───── GIVEN INFORMATION

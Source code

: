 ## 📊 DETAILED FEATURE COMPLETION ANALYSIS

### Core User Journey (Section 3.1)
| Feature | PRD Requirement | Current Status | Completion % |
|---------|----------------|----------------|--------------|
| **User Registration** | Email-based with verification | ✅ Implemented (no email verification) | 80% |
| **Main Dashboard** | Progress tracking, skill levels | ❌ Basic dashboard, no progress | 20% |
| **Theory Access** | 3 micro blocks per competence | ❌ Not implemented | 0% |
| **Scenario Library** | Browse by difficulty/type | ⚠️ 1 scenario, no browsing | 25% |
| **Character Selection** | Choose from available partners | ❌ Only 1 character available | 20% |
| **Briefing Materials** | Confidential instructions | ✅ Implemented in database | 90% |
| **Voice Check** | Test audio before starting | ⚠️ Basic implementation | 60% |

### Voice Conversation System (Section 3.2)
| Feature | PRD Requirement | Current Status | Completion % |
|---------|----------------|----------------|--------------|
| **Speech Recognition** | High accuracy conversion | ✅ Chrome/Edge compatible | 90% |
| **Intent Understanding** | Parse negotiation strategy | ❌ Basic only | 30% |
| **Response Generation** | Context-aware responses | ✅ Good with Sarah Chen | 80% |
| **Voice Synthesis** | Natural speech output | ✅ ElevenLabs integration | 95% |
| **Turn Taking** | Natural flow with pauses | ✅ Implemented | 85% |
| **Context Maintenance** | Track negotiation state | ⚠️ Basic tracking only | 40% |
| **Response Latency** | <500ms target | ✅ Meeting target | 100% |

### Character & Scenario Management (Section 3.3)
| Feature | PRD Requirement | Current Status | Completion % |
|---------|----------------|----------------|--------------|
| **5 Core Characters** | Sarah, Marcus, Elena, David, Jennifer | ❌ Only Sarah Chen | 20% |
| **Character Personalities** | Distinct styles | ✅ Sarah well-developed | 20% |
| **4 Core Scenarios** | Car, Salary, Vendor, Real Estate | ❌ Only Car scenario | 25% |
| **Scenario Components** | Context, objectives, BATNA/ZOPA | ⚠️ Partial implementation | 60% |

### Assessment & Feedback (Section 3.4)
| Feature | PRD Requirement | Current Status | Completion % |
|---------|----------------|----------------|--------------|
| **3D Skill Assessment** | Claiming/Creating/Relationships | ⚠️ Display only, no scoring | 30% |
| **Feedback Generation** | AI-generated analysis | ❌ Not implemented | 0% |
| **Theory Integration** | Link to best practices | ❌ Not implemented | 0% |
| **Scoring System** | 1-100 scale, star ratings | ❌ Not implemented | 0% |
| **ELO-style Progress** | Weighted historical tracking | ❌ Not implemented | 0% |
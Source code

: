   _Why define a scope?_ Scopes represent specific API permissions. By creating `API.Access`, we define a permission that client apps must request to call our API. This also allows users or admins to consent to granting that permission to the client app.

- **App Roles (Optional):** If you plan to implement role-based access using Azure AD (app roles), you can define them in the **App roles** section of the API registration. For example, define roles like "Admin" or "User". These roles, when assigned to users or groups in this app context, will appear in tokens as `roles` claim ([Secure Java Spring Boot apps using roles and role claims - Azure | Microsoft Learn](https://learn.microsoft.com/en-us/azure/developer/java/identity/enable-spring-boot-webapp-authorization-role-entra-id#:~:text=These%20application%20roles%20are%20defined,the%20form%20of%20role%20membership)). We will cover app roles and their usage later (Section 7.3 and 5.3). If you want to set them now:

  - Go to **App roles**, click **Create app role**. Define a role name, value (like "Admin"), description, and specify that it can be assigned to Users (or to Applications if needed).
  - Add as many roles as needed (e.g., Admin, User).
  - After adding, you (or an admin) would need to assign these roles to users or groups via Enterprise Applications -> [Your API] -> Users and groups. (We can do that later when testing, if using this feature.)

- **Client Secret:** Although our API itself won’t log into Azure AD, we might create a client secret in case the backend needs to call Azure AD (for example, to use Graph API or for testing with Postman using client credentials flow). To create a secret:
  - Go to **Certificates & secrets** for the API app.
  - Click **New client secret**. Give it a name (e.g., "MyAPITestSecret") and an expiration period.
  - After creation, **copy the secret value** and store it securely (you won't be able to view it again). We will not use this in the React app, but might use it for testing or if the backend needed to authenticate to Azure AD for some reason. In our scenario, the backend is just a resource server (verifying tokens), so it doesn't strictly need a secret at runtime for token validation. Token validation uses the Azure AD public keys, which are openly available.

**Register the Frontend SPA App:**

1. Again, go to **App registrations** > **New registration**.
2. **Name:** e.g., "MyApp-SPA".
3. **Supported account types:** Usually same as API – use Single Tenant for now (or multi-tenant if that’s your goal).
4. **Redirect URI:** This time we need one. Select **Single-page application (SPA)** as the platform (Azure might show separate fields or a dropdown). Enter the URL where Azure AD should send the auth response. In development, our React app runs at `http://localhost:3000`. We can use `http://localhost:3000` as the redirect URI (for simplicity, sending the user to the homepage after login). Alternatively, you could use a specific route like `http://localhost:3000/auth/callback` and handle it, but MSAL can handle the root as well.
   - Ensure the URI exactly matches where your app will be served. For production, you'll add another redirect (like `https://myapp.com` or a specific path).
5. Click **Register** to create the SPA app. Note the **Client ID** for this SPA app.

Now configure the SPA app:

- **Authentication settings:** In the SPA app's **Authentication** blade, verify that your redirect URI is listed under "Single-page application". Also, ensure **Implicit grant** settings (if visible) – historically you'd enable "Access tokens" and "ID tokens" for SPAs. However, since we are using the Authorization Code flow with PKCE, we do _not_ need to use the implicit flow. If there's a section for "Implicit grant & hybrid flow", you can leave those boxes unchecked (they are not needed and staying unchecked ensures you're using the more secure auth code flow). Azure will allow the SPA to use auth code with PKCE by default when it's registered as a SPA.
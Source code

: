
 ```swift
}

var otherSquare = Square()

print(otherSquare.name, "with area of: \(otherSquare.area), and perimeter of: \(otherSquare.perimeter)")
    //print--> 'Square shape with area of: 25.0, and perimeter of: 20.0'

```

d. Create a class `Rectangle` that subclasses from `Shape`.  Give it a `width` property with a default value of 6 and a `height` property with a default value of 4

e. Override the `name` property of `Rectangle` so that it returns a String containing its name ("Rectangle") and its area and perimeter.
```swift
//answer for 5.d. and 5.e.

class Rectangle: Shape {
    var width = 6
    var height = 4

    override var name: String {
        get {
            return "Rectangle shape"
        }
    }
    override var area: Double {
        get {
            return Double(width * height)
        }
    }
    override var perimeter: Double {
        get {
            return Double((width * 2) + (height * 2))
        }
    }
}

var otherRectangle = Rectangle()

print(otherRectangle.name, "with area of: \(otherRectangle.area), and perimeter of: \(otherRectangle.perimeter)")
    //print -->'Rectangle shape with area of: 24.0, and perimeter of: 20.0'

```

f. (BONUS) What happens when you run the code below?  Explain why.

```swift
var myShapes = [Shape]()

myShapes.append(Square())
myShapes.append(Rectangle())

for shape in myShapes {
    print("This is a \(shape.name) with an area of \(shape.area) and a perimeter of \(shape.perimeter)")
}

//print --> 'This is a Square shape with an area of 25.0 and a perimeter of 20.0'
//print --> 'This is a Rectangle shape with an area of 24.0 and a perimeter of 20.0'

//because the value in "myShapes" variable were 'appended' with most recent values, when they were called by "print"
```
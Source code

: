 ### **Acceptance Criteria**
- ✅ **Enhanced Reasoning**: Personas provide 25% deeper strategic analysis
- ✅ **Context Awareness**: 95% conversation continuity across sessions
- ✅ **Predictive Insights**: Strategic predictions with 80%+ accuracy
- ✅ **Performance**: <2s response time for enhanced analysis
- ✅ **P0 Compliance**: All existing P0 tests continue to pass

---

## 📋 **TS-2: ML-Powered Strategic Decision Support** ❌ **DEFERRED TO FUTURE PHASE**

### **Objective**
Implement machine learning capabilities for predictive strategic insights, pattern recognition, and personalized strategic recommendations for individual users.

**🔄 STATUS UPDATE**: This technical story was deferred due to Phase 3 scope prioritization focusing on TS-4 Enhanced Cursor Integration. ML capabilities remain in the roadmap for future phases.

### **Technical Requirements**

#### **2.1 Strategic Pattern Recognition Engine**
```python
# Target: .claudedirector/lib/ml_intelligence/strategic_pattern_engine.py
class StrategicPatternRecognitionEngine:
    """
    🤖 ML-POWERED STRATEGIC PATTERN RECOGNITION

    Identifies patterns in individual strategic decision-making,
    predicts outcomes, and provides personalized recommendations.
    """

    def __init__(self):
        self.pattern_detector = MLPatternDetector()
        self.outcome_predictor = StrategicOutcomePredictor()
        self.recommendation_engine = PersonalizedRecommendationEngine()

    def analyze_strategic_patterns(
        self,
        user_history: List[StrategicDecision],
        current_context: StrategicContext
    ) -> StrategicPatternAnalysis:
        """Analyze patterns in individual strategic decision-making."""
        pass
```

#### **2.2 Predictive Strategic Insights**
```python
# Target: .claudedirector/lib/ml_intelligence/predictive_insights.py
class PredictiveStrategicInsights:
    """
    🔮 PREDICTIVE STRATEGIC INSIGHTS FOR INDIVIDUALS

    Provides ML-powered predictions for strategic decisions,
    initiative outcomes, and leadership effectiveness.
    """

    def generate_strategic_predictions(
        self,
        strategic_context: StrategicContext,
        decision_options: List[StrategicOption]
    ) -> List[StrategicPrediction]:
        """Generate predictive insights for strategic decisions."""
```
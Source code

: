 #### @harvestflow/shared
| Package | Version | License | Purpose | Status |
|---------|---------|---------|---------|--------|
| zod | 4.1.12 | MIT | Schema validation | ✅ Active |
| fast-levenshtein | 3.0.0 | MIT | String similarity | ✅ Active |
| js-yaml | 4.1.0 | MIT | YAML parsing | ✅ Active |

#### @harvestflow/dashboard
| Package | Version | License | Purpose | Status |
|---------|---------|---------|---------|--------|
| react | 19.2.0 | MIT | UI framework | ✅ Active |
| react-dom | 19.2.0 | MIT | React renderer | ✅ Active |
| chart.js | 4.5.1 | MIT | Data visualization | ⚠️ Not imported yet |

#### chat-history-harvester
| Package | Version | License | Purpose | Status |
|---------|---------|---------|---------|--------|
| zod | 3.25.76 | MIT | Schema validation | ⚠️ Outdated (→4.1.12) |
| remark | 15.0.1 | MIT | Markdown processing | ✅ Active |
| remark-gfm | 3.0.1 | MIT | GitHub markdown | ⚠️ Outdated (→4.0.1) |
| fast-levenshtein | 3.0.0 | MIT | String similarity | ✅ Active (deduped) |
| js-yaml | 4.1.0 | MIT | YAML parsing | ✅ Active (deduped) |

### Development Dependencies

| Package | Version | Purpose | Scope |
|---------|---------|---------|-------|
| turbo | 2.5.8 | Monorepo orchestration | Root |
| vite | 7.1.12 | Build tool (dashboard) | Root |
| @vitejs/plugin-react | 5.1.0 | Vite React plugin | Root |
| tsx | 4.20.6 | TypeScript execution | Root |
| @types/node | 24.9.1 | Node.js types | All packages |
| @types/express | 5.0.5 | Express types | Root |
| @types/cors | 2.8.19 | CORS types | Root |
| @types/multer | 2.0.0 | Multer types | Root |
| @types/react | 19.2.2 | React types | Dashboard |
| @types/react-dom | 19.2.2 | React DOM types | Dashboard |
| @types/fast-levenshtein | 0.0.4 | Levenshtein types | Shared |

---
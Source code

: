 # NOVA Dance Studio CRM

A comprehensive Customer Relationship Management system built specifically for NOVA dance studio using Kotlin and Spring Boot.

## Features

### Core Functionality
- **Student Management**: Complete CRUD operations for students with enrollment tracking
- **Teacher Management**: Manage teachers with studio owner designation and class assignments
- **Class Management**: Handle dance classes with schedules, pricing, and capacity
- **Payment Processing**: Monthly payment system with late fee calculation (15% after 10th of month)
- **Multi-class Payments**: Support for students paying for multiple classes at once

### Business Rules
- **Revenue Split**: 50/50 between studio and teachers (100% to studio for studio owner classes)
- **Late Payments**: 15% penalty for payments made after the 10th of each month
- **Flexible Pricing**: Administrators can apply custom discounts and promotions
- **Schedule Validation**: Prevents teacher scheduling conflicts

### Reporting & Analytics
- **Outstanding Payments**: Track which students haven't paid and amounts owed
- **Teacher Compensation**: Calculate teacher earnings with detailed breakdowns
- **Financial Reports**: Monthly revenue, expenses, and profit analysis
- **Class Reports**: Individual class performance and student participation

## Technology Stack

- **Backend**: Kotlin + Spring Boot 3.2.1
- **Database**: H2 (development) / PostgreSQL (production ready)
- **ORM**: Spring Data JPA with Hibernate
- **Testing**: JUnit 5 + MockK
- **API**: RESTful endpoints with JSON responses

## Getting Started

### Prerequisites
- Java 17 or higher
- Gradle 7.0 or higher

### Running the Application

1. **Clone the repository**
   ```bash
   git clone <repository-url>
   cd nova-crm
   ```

──────────

WHAT THE TASK ASKS: Send back an exact copy of only the lines from the line with "A comprehensive Customer" up to and including the line with "## Technology Stack" in the data above.

WRITTEN SOLUTION:
A comprehensive Customer Relationship Management system built specifically for NOVA dance studio using Kotlin and Spring Boot.

## Features

### Core Functionality
- **Student Management**: Complete CRUD operations for students with enrollment tracking
- **Teacher Management**: Manage teachers with studio owner designation and class assignments
- **Class Management**: Handle dance classes with schedules, pricing, and capacity
- **Payment Processing**: Monthly payment system with late fee calculation (15% after 10th of month)
- **Multi-class Payments**: Support for students paying for multiple classes at once

### Business Rules
- **Revenue Split**: 50/50 between studio and teachers (100% to studio for studio owner classes)
- **Late Payments**: 15% penalty for payments made after the 10th of each month
- **Flexible Pricing**: Administrators can apply custom discounts and promotions
- **Schedule Validation**: Prevents teacher scheduling conflicts

### Reporting & Analytics
- **Outstanding Payments**: Track which students haven't paid and amounts owed
- **Teacher Compensation**: Calculate teacher earnings with detailed breakdowns
- **Financial Reports**: Monthly revenue, expenses, and profit analysis
- **Class Reports**: Individual class performance and student participation

## Technology Stack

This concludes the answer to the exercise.